Exercise aim >> All lines in the records below that hold "void" are to be shown.

Data provided >>

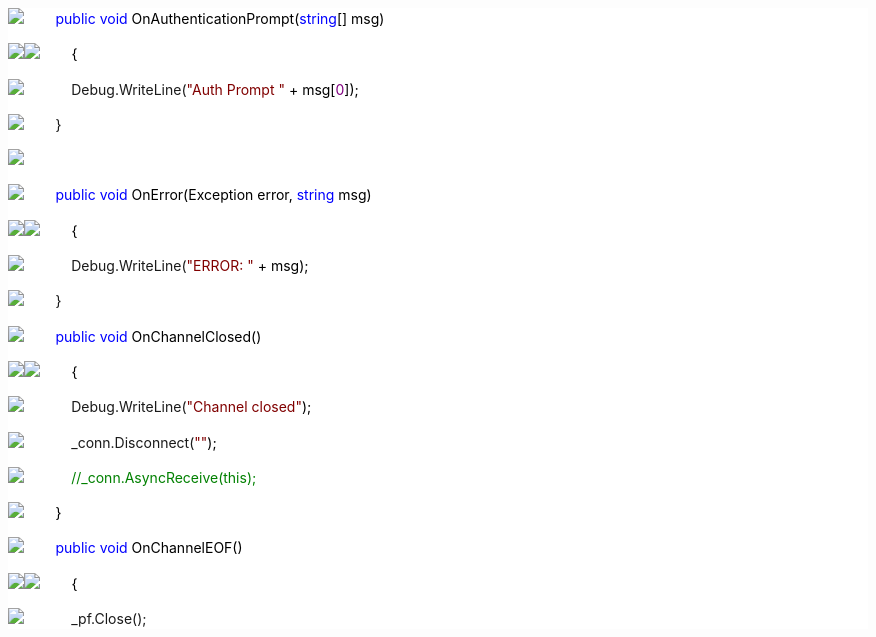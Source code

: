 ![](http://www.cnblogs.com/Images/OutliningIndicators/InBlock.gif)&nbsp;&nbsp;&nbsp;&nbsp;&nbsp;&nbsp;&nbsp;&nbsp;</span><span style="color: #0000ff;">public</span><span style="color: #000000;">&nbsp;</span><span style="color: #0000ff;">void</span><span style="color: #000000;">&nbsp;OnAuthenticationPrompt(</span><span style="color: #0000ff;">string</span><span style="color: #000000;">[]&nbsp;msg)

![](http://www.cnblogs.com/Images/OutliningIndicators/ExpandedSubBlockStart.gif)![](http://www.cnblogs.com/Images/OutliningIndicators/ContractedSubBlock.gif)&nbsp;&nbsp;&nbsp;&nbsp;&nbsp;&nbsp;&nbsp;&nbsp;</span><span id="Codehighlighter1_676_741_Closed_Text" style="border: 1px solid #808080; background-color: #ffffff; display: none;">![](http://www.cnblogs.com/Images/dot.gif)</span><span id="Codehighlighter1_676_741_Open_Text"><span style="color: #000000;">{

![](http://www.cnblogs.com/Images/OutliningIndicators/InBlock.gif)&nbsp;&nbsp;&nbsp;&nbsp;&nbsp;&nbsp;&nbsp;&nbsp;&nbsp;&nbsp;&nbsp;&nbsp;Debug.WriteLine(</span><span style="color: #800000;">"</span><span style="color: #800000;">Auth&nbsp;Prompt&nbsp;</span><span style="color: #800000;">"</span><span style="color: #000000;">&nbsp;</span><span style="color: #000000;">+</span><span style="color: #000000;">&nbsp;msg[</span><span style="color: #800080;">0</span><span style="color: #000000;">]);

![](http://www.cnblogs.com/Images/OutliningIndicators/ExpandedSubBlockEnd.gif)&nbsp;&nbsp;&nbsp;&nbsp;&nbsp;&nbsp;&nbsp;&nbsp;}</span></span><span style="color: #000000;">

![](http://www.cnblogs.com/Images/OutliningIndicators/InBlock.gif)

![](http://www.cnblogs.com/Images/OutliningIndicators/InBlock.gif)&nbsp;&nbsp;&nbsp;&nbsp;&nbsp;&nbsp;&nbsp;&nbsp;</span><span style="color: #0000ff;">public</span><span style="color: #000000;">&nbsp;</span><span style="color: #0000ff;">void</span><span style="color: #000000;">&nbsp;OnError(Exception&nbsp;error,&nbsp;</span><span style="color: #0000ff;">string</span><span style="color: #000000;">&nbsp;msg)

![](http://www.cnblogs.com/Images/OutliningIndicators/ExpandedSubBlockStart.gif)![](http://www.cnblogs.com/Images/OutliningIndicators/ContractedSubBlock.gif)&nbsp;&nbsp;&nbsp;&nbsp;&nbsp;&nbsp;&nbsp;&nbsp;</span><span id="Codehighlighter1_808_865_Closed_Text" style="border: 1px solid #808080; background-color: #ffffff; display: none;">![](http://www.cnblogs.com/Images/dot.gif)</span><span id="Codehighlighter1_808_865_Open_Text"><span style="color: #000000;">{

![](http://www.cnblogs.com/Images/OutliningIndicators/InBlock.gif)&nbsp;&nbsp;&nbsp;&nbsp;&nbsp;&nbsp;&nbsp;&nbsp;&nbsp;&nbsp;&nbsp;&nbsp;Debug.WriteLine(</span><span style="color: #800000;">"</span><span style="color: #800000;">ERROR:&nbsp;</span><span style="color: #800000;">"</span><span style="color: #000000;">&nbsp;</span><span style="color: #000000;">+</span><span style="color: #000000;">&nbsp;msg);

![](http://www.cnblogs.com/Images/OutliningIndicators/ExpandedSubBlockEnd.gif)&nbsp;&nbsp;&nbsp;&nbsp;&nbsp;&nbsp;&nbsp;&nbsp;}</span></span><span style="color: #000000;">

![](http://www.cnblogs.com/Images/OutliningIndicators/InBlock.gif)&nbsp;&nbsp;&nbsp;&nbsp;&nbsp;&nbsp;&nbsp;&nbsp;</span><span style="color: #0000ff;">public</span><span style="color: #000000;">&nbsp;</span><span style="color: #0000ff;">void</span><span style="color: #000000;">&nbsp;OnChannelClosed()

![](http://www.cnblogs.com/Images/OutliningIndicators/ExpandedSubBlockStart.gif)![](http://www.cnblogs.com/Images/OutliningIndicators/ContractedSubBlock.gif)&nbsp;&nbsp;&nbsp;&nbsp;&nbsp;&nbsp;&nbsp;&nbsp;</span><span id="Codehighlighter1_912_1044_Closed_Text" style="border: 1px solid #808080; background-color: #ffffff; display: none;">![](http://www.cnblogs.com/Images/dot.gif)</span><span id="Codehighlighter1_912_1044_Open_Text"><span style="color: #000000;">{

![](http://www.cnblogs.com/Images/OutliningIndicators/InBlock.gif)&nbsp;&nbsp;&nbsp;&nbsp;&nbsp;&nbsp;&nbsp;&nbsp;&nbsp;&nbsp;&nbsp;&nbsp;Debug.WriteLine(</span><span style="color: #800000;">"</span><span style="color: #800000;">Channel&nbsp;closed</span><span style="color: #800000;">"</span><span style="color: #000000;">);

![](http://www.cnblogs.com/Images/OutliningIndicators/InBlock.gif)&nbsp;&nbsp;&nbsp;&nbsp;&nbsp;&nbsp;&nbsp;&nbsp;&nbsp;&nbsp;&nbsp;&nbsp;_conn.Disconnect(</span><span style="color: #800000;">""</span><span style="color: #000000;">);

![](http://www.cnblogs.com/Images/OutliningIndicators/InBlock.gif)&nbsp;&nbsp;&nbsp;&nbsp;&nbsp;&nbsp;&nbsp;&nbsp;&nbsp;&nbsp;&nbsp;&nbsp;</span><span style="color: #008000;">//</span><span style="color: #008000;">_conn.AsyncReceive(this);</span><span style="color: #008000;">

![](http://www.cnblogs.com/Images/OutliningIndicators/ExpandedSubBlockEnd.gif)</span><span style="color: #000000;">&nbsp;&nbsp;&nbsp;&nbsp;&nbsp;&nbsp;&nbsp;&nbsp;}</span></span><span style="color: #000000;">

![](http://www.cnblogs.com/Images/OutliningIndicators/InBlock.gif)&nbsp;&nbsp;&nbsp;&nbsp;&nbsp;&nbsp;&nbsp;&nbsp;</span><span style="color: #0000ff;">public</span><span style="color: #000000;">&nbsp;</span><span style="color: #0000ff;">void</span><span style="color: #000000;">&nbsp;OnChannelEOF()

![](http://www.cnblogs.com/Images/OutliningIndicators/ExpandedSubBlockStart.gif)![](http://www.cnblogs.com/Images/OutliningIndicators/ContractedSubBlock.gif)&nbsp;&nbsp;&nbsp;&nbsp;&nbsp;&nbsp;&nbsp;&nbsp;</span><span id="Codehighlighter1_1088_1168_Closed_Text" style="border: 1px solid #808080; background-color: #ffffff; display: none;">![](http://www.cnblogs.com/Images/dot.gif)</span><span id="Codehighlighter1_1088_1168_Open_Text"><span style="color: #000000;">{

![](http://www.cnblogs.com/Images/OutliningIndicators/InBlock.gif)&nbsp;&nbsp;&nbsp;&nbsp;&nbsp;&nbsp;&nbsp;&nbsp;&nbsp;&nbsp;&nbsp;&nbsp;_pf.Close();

Result of this task >>
: ![](http://www.cnblogs.com/Images/OutliningIndicators/InBlock.gif)&nbsp;&nbsp;&nbsp;&nbsp;&nbsp;&nbsp;&nbsp;&nbsp;</span><span style="color: #0000ff;">public</span><span style="color: #000000;">&nbsp;</span><span style="color: #0000ff;">void</span><span style="color: #000000;">&nbsp;OnAuthenticationPrompt(</span><span style="color: #0000ff;">string</span><span style="color: #000000;">[]&nbsp;msg)
![](http://www.cnblogs.com/Images/OutliningIndicators/InBlock.gif)&nbsp;&nbsp;&nbsp;&nbsp;&nbsp;&nbsp;&nbsp;&nbsp;</span><span style="color: #0000ff;">public</span><span style="color: #000000;">&nbsp;</span><span style="color: #0000ff;">void</span><span style="color: #000000;">&nbsp;OnError(Exception&nbsp;error,&nbsp;</span><span style="color: #0000ff;">string</span><span style="color: #000000;">&nbsp;msg)
![](http://www.cnblogs.com/Images/OutliningIndicators/InBlock.gif)&nbsp;&nbsp;&nbsp;&nbsp;&nbsp;&nbsp;&nbsp;&nbsp;</span><span style="color: #0000ff;">public</span><span style="color: #000000;">&nbsp;</span><span style="color: #0000ff;">void</span><span style="color: #000000;">&nbsp;OnChannelClosed()
![](http://www.cnblogs.com/Images/OutliningIndicators/InBlock.gif)&nbsp;&nbsp;&nbsp;&nbsp;&nbsp;&nbsp;&nbsp;&nbsp;</span><span style="color: #0000ff;">public</span><span style="color: #000000;">&nbsp;</span><span style="color: #0000ff;">void</span><span style="color: #000000;">&nbsp;OnChannelEOF()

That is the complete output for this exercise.